Robert loves him too. That much she knows. They both want the same thing: to keep Aaron happy, to keep him out of bother.

"No," he says with a sigh. "Not this time."

 

-

 

People notice her getting into the Porsche, being driven down the main road and into the countryside. She likes it for once, the eyes on her. 

Robert has a shit taste in music so Liv takes over the radio, Bluetoothing her phone as he glances down unsurely.

"What happened to good old CD's?" he comments. Liv glares at him. Sometimes she forgets that he's really fucking old.

 

They stop at a corner shop because Liv moans that she's hungry and Robert hasn't eaten since lunch either, so he stops his car opposite the shop window (so he can see it if someone tries to pry the door open with a coat hanger) and they cross the road and walk in, ringing the bell above the door as it opens. The shop assistant glances up, smiling falsely.

She picks a Mars off the shelf and Robert takes too long deciding on what sandwich to grab before eventually settling on ham and cheese and a bottle of Dr Pepper that smells almost as fruity as his cologne. She remembers the spray of it on the high points of her bones, on the red-raw back of her neck; she brings her wrist up to her nose. It's still there, pungent and fresh.

"Six quid for a sandwich and a drink," he says under his breath when the assistant isn't listening. "Scandalous."

Liv eyes the two-grand watch on his wrist and scoffs.

 

It's when they're walking back that it happens.

The car comes out of nowhere, literally; it appears from the abyss - or, from behind a corner - tearing out, breaching sixty. 

He shoves her forward. It catches his hip, rips the ground from beneath his feet. And then it ends; at quickly as it had come. It's very fast and very flashy and before Liv has a chance to breathe, Robert's sprawled out across the road, out cold against the tarmac, blood trickling from his left ear.

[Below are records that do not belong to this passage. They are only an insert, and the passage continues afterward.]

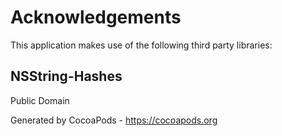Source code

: # Acknowledgements
This application makes use of the following third party libraries:

## NSString-Hashes

Public Domain

Generated by CocoaPods - https://cocoapods.org
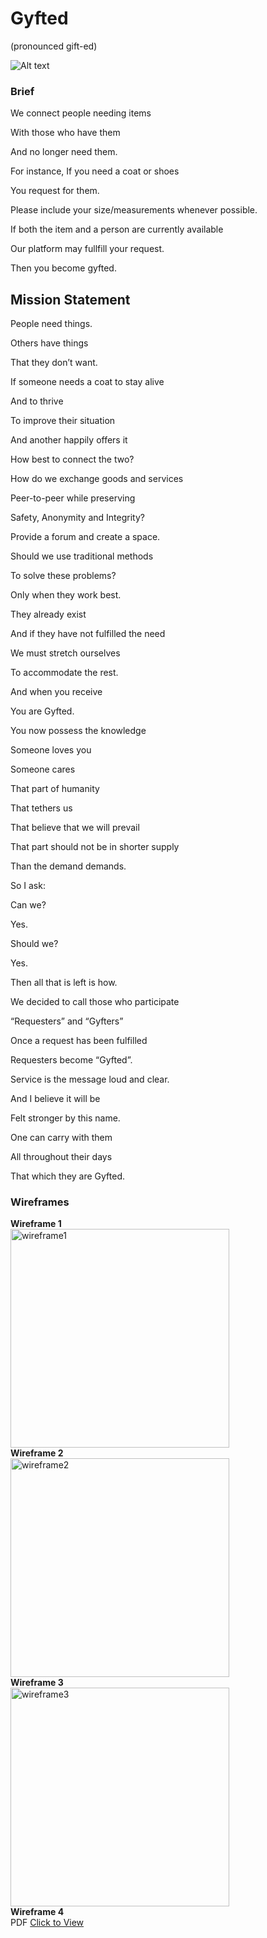 # Gyfted
(pronounced gift-ed)

![Alt text](/static/images/G.jpg?raw=true "Gyfted")

### Brief
We connect people needing items

With those who have them

And no longer need them.

For instance, If you need a coat or shoes

You request for them.

Please include your size/measurements whenever possible.

If both the item and a person are currently available

Our platform may fullfill your request.

Then you become gyfted.



## Mission Statement

People need things.

Others have things

That they don’t want.

If someone needs a coat to stay alive

And to thrive

To improve their situation

And another happily offers it

How best to connect the two?


How do we exchange goods and services

Peer-to-peer while preserving

Safety, Anonymity and Integrity?

Provide a forum and create a space.

Should we use traditional methods

To solve these problems?

Only when they work best.


They already exist

And if they have not fulfilled the need

We must stretch ourselves

To accommodate the rest.


And when you receive

You are Gyfted.

You now possess the knowledge

Someone loves you

Someone cares

That part of humanity

That tethers us

That believe that we will prevail

That part should not be in shorter supply

Than the demand demands.


So I ask:

Can we?

Yes.

Should we?

Yes.

Then all that is left is how.

We decided to call those who participate

“Requesters” and “Gyfters”

Once a request has been fulfilled

Requesters become “Gyfted”.

Service is the message loud and clear.

And I believe it will be

Felt stronger by this name.

One can carry with them

All throughout their days

That which they are Gyfted.

### Wireframes

__Wireframe 1__<br>
<img src="/docs/wireframes/20171004_192940.jpg" width="350" alt="wireframe1"><br>
__Wireframe 2__<br>
<img src="/docs/wireframes/discussion_02oct17.jpg" width="350" alt="wireframe2"><br>
__Wireframe 3__<br>
<img src="/docs/wireframes/sketch_08oct17 6.13.28 PM.jpg" width="350" alt="wireframe3"><br>
__Wireframe 4__<br>
PDF [Click to View](/docs/wireframes/donations_walkthrough.pdf)

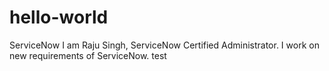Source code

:# hello-world
ServiceNow
I am Raju Singh, ServiceNow Certified Administrator. I work on new requirements of ServiceNow.
test
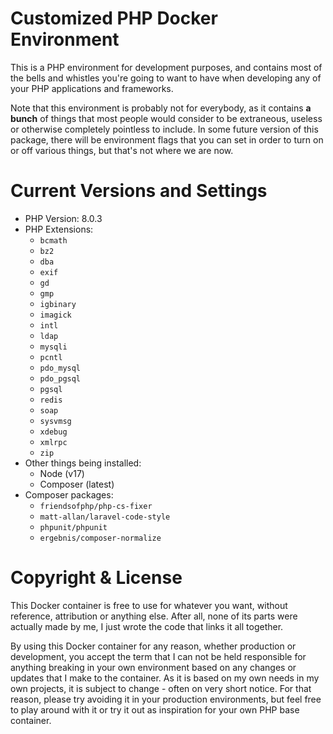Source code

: # Customized PHP Docker Environment

This is a PHP environment for development purposes, and contains most of the bells and whistles you're going to want to have when developing any of your PHP applications and frameworks.

Note that this environment is probably not for everybody, as it contains **a bunch** of things that most people would consider to be extraneous, useless or otherwise completely pointless to include. In some future version of this package, there will be environment flags that you can set in order to turn on or off various things, but that's not where we are now.

# Current Versions and Settings

- PHP Version: 8.0.3
- PHP Extensions:
  - `bcmath`
  - `bz2`
  - `dba`
  - `exif`
  - `gd`
  - `gmp`
  - `igbinary`
  - `imagick`
  - `intl`
  - `ldap`
  - `mysqli`
  - `pcntl`
  - `pdo_mysql`
  - `pdo_pgsql`
  - `pgsql`
  - `redis`
  - `soap`
  - `sysvmsg`
  - `xdebug`
  - `xmlrpc`
  - `zip`
- Other things being installed:
  - Node (v17)
  - Composer (latest)
- Composer packages:
  - `friendsofphp/php-cs-fixer`
  - `matt-allan/laravel-code-style`
  - `phpunit/phpunit`
  - `ergebnis/composer-normalize`

# Copyright & License

This Docker container is free to use for whatever you want, without reference,
attribution or anything else. After all, none of its parts were actually made
by me, I just wrote the code that links it all together.

By using this Docker container for any reason, whether production or development,
you accept the term that I can not be held responsible for anything breaking in 
your own environment based on any changes or updates that I make to the container.
As it is based on my own needs in my own projects, it is subject to change - often
on very short notice. For that reason, please try avoiding it in your production
environments, but feel free to play around with it or try it out as inspiration
for your own PHP base container.


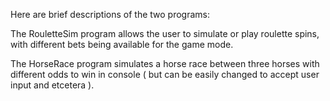 Here are brief descriptions of the two programs:

The RouletteSim program allows the user to simulate or play roulette spins, with different bets being available for the game mode.

The HorseRace program simulates a horse race between three horses with different odds to win in console ( but can be easily changed to accept user input and etcetera ).


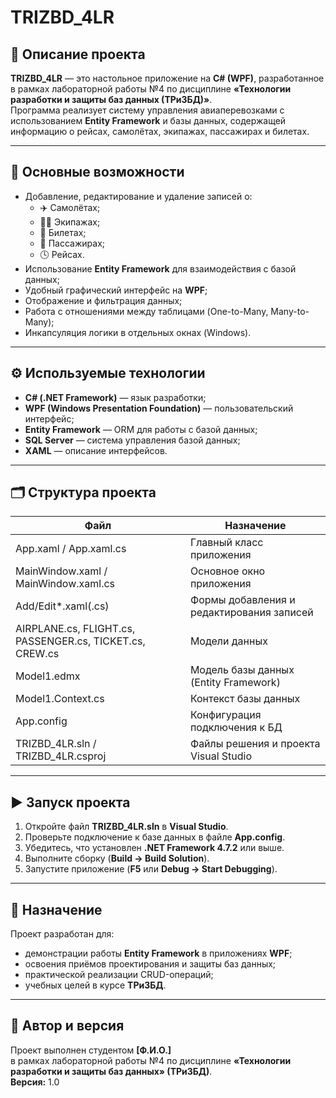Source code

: # TRIZBD_4LR

## 📘 Описание проекта
**TRIZBD_4LR** — это настольное приложение на **C# (WPF)**, разработанное в рамках лабораторной работы №4 по дисциплине **«Технологии разработки и защиты баз данных (ТРиЗБД)»**.  
Программа реализует систему управления авиаперевозками с использованием **Entity Framework** и базы данных, содержащей информацию о рейсах, самолётах, экипажах, пассажирах и билетах.

---

## 🧩 Основные возможности
- Добавление, редактирование и удаление записей о:
  - ✈️ Самолётах;
  - 👨‍✈️ Экипажах;
  - 🧾 Билетах;
  - 🧍 Пассажирах;
  - 🕓 Рейсах.
- Использование **Entity Framework** для взаимодействия с базой данных;
- Удобный графический интерфейс на **WPF**;
- Отображение и фильтрация данных;
- Работа с отношениями между таблицами (One-to-Many, Many-to-Many);
- Инкапсуляция логики в отдельных окнах (Windows).

---

## ⚙️ Используемые технологии
- **C# (.NET Framework)** — язык разработки;
- **WPF (Windows Presentation Foundation)** — пользовательский интерфейс;
- **Entity Framework** — ORM для работы с базой данных;
- **SQL Server** — система управления базой данных;
- **XAML** — описание интерфейсов.

---

## 🗂️ Структура проекта

| Файл | Назначение |
|------|-------------|
| App.xaml / App.xaml.cs | Главный класс приложения |
| MainWindow.xaml / MainWindow.xaml.cs | Основное окно приложения |
| Add/Edit*.xaml(.cs) | Формы добавления и редактирования записей |
| AIRPLANE.cs, FLIGHT.cs, PASSENGER.cs, TICKET.cs, CREW.cs | Модели данных |
| Model1.edmx | Модель базы данных (Entity Framework) |
| Model1.Context.cs | Контекст базы данных |
| App.config | Конфигурация подключения к БД |
| TRIZBD_4LR.sln / TRIZBD_4LR.csproj | Файлы решения и проекта Visual Studio |

---

## ▶️ Запуск проекта
1. Откройте файл **TRIZBD_4LR.sln** в **Visual Studio**.  
2. Проверьте подключение к базе данных в файле **App.config**.  
3. Убедитесь, что установлен **.NET Framework 4.7.2** или выше.  
4. Выполните сборку (**Build → Build Solution**).  
5. Запустите приложение (**F5** или **Debug → Start Debugging**).

---

## 🧠 Назначение
Проект разработан для:
- демонстрации работы **Entity Framework** в приложениях **WPF**;
- освоения приёмов проектирования и защиты баз данных;
- практической реализации CRUD-операций;
- учебных целей в курсе **ТРиЗБД**.

---

## 📅 Автор и версия
Проект выполнен студентом **[Ф.И.О.]**  
в рамках лабораторной работы №4 по дисциплине **«Технологии разработки и защиты баз данных» (ТРиЗБД)**.  
**Версия:** 1.0
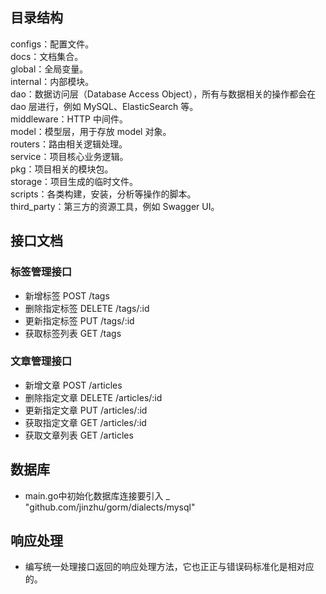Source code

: ## 目录结构
configs：配置文件。       
docs：文档集合。  
global：全局变量。    
internal：内部模块。  
dao：数据访问层（Database Access Object），所有与数据相关的操作都会在 dao 层进行，例如 MySQL、ElasticSearch 等。   
middleware：HTTP 中间件。    
model：模型层，用于存放 model 对象。    
routers：路由相关逻辑处理。   
service：项目核心业务逻辑。   
pkg：项目相关的模块包。   
storage：项目生成的临时文件。  
scripts：各类构建，安装，分析等操作的脚本。   
third_party：第三方的资源工具，例如 Swagger UI。     
## 接口文档
### 标签管理接口
- 新增标签	POST	/tags   
- 删除指定标签	DELETE	/tags/:id   
- 更新指定标签	PUT	/tags/:id   
- 获取标签列表	GET	/tags   
### 文章管理接口
- 新增文章	POST	/articles
- 删除指定文章	DELETE	/articles/:id
- 更新指定文章	PUT	/articles/:id
- 获取指定文章	GET	/articles/:id
- 获取文章列表	GET	/articles
## 数据库
- main.go中初始化数据库连接要引入	_ "github.com/jinzhu/gorm/dialects/mysql"
## 响应处理
- 编写统一处理接口返回的响应处理方法，它也正正与错误码标准化是相对应的。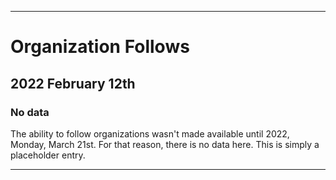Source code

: 
***

# Organization Follows

## 2022 February 12th

### No data

The ability to follow organizations wasn't made available until 2022, Monday, March 21st. For that reason, there is no data here. This is simply a placeholder entry.

***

Liv feels herself start shaking and doesn't know how to stop.

 

-

 

The ambulance takes seven minutes and thirty-eight seconds to arrive, screaming blue. Five hundred and thirty-two heartbeats.  

She drops to her knees on the pavement, watching him. He hasn't moved; no flutter of his eyelashes or twitching, nothing to let her know that he's okay, that he's alive - that he's not about to waltz out of her life here and now, outside of a fucking off-license on Cottells Lane. 

 

"Are you family, love?" The paramedic asks, smiling down at her with urgency in his eyes.

Robert's on a stretcher, an oxygen mask strapped to his face, his hair matted with dark red _stuff_.

She swallows and nods.

"Come on then," he says, ushering her into the back of the ambulance. The doors close behind her, sounding permanent, and now she's staring at him, inches away.  _Wake up_ , she thinks. 

He's telepathic too, just like her brother; it's a trait, she's decided, of the now Sugden-Dingles. Sometimes she has it, in moments when the atmosphere's pulled taut after somebody's done something angry and heated and Liv's eyes flicker between hardened faces and she knows instantly who's said what and what's happened as a result. 

He can hear her. Of course he can. Just why the bastard isn't doing what she says is the part she can't figure out. Maybe he's just being stubborn; Robert likes doing that. He sure as hell picks his fucking moments too.

 

-

 

They're in the hospital waiting room and it's overwhelming blue. Everyone who Robert could call family is there, all bleary and tired. Vic's hair is falling loose from its tie and Diane's been drumming her fingers against the chair for so long it's nearly a hum. Aaron - well, Aaron's just being Aaron; red-eyed and shaky, glaring holes into the floor. 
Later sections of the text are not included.